In August of 1886, Roosevelt set out with two companions for the Wyoming Big Horn Mountains, some 300-odd miles southwest of his Elkhorn Ranch. There was a prairie schooner wagon, a string of horses—saddle, pack, and draft. Barrels of water, flour, and lard, bacon, beans, salt, coffee, and tea, a veritable arsenal and enough ammunition to provoke a small war. He hired a cowboy guide and a teamster who also tended the fires and did the cooking and made the mistake of calling him Teddy only once.
“How long are you going to be gone?” somebody asked as he creaked out of the Elkhorn.
“I don’t know yet,” was his reply.
A week, ten days? He was gone two months.
Hurricane winds, sandstorms to take your hide off, hail, torrential rains, no tent, wet blankets, suppers of rainwater and soggy biscuits, the guide kept hoping things would get so bad Mr. Roosevelt would give up and go home. But each new hardship seemed to fill Roosevelt with delight.

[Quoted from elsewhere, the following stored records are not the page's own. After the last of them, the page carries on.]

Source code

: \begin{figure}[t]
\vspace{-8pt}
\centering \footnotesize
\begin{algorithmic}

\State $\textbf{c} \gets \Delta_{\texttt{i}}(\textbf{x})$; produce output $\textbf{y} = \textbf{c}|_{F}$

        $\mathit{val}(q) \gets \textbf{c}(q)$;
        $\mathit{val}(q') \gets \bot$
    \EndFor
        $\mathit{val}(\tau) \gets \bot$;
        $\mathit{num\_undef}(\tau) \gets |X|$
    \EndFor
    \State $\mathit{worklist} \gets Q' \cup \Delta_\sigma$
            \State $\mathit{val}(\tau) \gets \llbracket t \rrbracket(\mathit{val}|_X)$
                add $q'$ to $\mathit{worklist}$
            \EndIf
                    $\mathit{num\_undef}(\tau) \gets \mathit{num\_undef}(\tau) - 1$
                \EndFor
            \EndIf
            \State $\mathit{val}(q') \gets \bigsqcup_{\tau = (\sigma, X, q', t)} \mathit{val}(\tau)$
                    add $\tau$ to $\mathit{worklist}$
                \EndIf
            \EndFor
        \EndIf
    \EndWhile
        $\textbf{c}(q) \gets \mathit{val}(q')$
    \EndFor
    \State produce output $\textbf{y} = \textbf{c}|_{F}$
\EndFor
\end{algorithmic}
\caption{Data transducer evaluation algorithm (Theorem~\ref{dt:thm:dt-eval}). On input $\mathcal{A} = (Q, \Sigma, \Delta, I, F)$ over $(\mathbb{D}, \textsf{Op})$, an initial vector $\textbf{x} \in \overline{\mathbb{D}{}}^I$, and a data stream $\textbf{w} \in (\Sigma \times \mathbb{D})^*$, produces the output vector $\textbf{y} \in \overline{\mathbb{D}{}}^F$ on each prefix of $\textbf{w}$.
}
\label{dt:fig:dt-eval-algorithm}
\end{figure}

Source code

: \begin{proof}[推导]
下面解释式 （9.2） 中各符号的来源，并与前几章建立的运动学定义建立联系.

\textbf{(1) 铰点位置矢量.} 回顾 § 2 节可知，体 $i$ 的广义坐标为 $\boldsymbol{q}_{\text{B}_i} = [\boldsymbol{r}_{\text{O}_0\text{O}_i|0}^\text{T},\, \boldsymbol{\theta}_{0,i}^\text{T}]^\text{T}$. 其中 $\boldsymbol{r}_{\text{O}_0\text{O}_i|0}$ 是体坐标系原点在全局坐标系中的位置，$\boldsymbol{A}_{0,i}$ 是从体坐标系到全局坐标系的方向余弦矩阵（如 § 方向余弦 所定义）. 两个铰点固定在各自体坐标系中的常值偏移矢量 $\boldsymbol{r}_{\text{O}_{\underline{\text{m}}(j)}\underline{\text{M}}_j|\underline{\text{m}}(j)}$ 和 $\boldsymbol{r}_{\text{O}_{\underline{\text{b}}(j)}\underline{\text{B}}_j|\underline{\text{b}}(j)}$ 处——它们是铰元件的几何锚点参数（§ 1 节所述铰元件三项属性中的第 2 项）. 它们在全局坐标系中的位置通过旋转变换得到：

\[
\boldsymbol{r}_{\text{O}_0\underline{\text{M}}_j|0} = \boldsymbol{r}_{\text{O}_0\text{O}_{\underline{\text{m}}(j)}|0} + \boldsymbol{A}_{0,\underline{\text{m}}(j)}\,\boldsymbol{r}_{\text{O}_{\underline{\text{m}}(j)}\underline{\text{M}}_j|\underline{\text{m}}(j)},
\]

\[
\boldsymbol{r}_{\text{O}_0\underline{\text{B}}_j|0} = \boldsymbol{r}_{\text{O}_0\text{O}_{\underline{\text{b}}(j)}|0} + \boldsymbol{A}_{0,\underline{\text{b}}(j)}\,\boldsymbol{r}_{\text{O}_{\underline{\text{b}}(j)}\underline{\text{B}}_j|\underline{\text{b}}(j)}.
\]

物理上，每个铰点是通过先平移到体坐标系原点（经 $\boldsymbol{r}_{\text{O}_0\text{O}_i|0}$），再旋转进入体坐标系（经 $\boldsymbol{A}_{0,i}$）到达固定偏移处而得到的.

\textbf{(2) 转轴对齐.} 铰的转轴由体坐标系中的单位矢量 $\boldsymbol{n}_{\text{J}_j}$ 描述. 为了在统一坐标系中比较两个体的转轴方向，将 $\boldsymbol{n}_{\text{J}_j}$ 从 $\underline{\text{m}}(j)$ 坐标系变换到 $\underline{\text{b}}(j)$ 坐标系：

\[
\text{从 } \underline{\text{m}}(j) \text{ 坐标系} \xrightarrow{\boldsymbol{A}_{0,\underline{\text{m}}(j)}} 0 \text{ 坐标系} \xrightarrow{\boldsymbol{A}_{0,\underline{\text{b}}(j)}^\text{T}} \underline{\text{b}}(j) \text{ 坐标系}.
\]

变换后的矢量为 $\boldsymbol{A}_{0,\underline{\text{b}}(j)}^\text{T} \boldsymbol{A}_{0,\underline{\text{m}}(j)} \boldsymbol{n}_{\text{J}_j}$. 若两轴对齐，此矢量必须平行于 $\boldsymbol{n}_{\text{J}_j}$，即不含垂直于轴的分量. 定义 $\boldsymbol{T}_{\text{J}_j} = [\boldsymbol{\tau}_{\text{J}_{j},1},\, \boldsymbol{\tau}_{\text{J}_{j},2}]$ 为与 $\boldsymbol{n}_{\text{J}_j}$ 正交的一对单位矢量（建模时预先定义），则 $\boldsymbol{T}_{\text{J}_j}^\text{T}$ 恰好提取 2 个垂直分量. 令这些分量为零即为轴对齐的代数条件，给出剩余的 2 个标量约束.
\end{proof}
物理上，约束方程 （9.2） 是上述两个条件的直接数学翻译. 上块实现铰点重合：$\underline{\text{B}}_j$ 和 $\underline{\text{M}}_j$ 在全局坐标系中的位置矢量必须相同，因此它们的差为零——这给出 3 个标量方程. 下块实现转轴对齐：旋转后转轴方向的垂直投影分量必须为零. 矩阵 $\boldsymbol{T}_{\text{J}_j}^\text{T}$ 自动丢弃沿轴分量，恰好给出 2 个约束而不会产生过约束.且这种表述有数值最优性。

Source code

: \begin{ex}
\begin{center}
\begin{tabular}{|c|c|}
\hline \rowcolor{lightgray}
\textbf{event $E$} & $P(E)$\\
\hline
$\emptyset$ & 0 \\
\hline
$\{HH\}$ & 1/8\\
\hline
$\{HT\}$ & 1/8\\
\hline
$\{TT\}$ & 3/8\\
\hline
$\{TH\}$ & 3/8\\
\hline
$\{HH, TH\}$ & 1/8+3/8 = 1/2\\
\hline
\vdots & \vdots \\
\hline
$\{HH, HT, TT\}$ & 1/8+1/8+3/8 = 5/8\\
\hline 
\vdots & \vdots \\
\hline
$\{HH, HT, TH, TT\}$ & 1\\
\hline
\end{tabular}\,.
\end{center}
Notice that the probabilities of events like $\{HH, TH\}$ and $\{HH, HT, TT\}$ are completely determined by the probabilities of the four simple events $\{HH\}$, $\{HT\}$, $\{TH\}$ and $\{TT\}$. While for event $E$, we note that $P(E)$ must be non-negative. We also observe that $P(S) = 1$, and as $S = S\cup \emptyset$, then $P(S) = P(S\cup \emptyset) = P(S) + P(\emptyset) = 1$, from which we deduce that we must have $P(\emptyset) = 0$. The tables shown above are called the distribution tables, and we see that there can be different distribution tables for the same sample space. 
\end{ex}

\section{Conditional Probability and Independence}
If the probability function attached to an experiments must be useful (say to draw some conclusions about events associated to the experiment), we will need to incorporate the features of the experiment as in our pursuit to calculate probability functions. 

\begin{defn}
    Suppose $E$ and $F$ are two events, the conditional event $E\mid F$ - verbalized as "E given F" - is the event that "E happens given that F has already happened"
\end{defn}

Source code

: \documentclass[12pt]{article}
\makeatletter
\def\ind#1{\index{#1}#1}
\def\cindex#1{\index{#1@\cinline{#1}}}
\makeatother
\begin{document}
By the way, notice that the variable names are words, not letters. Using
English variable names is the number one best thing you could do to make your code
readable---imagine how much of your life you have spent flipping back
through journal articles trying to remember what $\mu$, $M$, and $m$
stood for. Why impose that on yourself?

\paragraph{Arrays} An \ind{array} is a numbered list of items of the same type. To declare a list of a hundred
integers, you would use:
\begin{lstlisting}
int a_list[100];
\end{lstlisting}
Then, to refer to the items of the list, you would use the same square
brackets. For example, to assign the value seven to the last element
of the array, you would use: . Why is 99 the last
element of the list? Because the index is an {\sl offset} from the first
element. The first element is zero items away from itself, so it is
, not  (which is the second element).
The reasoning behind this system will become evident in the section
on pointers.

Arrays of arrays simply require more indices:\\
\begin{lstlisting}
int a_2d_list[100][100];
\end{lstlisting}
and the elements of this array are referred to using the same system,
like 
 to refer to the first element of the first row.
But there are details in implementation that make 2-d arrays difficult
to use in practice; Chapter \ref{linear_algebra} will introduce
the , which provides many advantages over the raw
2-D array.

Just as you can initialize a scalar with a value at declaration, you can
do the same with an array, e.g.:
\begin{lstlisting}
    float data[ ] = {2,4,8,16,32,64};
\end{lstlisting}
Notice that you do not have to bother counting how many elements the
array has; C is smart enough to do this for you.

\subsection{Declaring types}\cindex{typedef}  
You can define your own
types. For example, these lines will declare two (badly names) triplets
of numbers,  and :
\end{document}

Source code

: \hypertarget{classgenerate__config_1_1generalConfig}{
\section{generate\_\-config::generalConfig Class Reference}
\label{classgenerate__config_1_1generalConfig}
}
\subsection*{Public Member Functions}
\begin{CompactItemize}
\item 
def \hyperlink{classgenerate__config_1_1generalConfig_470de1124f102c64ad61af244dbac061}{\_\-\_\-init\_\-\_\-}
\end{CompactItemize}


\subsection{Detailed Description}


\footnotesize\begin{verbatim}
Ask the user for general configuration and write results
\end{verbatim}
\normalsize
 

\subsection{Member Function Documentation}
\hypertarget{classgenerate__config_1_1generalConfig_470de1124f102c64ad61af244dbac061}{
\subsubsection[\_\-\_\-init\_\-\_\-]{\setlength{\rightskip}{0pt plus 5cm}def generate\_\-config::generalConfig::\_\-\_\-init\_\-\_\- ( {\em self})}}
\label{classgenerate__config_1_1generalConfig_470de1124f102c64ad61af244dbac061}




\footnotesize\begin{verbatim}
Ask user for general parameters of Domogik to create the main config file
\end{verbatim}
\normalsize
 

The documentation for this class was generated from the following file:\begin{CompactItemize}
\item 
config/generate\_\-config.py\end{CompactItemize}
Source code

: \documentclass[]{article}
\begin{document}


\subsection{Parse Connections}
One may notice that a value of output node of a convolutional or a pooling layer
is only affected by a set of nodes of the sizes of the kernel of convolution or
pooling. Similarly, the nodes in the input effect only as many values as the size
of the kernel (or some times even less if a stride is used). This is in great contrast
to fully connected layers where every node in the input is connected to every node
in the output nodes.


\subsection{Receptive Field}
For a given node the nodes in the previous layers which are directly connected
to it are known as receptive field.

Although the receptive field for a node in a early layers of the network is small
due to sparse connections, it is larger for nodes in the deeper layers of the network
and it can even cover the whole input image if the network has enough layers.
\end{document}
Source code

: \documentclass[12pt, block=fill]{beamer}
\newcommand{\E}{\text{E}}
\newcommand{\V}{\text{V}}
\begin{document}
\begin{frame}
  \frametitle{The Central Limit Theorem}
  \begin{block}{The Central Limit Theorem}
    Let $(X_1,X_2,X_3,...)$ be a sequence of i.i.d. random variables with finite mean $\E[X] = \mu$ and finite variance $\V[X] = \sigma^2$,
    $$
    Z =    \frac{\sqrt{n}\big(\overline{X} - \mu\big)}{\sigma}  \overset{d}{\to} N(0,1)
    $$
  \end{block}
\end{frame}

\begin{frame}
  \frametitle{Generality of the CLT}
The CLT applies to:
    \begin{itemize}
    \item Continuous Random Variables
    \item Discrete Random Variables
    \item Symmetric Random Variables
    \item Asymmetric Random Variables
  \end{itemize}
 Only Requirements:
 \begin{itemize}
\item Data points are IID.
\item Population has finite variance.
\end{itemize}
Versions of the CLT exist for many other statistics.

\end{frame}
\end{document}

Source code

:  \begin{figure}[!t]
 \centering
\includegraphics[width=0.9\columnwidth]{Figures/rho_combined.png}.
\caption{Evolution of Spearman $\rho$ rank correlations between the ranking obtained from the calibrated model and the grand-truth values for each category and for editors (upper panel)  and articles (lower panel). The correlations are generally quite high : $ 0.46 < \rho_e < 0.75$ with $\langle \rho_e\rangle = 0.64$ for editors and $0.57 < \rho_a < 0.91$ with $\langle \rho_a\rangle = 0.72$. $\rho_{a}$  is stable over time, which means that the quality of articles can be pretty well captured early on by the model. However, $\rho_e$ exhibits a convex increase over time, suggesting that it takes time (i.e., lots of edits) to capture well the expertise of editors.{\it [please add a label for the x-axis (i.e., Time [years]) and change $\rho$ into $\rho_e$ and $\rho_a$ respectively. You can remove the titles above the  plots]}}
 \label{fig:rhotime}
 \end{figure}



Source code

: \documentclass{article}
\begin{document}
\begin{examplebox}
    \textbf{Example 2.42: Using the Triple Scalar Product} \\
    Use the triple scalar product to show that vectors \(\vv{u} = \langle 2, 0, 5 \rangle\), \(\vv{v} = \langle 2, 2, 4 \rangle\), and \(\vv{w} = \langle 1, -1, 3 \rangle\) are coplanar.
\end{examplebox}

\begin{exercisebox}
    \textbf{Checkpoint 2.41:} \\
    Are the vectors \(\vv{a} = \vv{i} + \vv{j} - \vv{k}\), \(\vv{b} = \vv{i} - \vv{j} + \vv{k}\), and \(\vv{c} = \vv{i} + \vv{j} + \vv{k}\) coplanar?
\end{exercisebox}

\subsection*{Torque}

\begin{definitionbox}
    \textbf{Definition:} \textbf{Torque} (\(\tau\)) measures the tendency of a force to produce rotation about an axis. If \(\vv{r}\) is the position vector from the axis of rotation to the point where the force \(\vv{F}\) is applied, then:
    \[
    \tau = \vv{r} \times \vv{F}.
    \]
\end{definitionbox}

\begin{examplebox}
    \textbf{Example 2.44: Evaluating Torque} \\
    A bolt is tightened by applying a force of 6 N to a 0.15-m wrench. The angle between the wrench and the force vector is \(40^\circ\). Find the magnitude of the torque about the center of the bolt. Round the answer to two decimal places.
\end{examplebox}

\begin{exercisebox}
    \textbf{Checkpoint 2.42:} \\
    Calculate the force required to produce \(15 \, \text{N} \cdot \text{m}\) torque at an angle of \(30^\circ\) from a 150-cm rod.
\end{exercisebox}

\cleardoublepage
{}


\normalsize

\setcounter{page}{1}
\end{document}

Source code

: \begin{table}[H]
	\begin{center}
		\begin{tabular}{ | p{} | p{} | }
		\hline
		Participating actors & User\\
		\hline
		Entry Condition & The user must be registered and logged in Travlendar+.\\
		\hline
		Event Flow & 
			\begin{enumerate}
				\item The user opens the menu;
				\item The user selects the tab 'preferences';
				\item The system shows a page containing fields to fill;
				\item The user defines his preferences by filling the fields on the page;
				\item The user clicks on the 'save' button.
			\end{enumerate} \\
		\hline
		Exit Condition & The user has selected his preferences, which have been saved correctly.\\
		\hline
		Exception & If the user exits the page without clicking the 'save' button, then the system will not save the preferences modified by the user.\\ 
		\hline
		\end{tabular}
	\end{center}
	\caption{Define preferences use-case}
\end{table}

“Isn’t this just bully!” he would shout, his glasses smeared with mud and rainwater running from the brim of his hat.
Roosevelt shot rabbits, grouse, and deer for the pot. And at the foot of the Bighorns he shot a couple of bull elk, which he decided to send back East to be mounted. Elk number three was a spike for the table, but elk four proved problematic. Dark overtook the hunters so they field-dressed the carcass and left it in the timber, planning to retrieve it at first light. It was a good plan but a grizzly got there first.
Roosevelt had never shot a grizzly. He had never even seen one. The hunters spooked the bear off the elk carcass and followed its tracks though open pine and aspen timber and there was dew on the pinestraw to muffle their steps. The tracks led into a dense tangle of briar and did not come out the other side. Roosevelt hitched his britches, cocked his Winchester and waded in. The Winchester, he bragged, “sighted and stocked to suit myself, comes to the shoulder as readily as shotgun . . . deadly accurate.”
Good thing. The bear winded the hunters, stood on hind legs for a good look, then dropped on all fours for a charge. Roosevelt fired once at 20 feet, then, jacked another round into the chamber as he jumped outside the considerable cloud of black-powder smoke in case he had to shoot again. But no need. The beast was stretched out with a single shot between the eyes, “more squarely than I could have laid it out with a carpenter’s rule.”
Roosevelt shot three more bears before they turned the prairie schooner back toward the Elkhorn, ten long days away. He arrived at the ranch just before the first blizzard of that dreadful winter howled down out of the northwest.